WHAT IS REQUIRED:
Return the listing exactly as it appears, but strip out the images.

______________________________

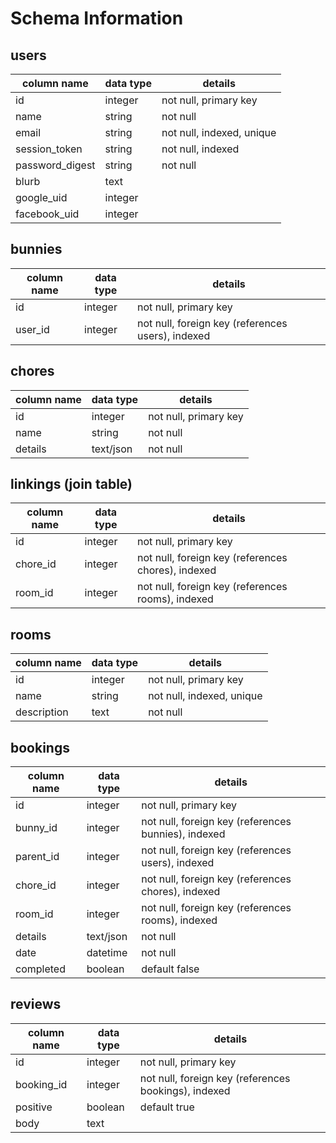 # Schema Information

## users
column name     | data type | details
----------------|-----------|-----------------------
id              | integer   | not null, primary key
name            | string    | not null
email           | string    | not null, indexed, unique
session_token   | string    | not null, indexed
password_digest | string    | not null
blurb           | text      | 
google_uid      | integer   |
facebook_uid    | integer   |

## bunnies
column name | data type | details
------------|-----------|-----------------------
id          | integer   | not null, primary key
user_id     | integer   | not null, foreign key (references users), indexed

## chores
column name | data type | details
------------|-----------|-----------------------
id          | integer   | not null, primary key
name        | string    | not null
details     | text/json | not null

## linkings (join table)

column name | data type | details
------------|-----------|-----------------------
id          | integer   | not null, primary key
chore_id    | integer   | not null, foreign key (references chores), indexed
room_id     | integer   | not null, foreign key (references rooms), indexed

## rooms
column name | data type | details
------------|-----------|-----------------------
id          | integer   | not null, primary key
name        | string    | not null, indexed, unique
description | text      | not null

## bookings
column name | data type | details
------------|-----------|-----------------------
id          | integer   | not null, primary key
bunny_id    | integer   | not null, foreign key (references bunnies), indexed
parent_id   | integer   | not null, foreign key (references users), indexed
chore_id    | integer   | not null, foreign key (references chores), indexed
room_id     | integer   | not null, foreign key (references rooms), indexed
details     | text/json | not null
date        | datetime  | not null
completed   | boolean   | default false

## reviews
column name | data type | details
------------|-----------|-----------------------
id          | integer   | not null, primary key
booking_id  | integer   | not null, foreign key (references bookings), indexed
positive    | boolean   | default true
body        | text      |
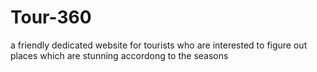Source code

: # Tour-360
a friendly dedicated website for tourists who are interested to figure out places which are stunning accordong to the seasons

______________________________

ANSWER SECTION:
 # Schema Information

## users
column name     | data type | details
----------------|-----------|-----------------------
id              | integer   | not null, primary key
name            | string    | not null
email           | string    | not null, indexed, unique
session_token   | string    | not null, indexed
password_digest | string    | not null
blurb           | text      | 
google_uid      | integer   |
facebook_uid    | integer   |

## bunnies
column name | data type | details
------------|-----------|-----------------------
id          | integer   | not null, primary key
user_id     | integer   | not null, foreign key (references users), indexed

## chores
column name | data type | details
------------|-----------|-----------------------
id          | integer   | not null, primary key
name        | string    | not null
details     | text/json | not null

## linkings (join table)

column name | data type | details
------------|-----------|-----------------------
id          | integer   | not null, primary key
chore_id    | integer   | not null, foreign key (references chores), indexed
room_id     | integer   | not null, foreign key (references rooms), indexed

## rooms
column name | data type | details
------------|-----------|-----------------------
id          | integer   | not null, primary key
name        | string    | not null, indexed, unique
description | text      | not null

## bookings
column name | data type | details
------------|-----------|-----------------------
id          | integer   | not null, primary key
bunny_id    | integer   | not null, foreign key (references bunnies), indexed
parent_id   | integer   | not null, foreign key (references users), indexed
chore_id    | integer   | not null, foreign key (references chores), indexed
room_id     | integer   | not null, foreign key (references rooms), indexed
details     | text/json | not null
date        | datetime  | not null
completed   | boolean   | default false

## reviews
column name | data type | details
------------|-----------|-----------------------
id          | integer   | not null, primary key
booking_id  | integer   | not null, foreign key (references bookings), indexed
positive    | boolean   | default true
body        | text      |
Source code

: # Tour-360
a friendly dedicated website for tourists who are interested to figure out places which are stunning accordong to the seasons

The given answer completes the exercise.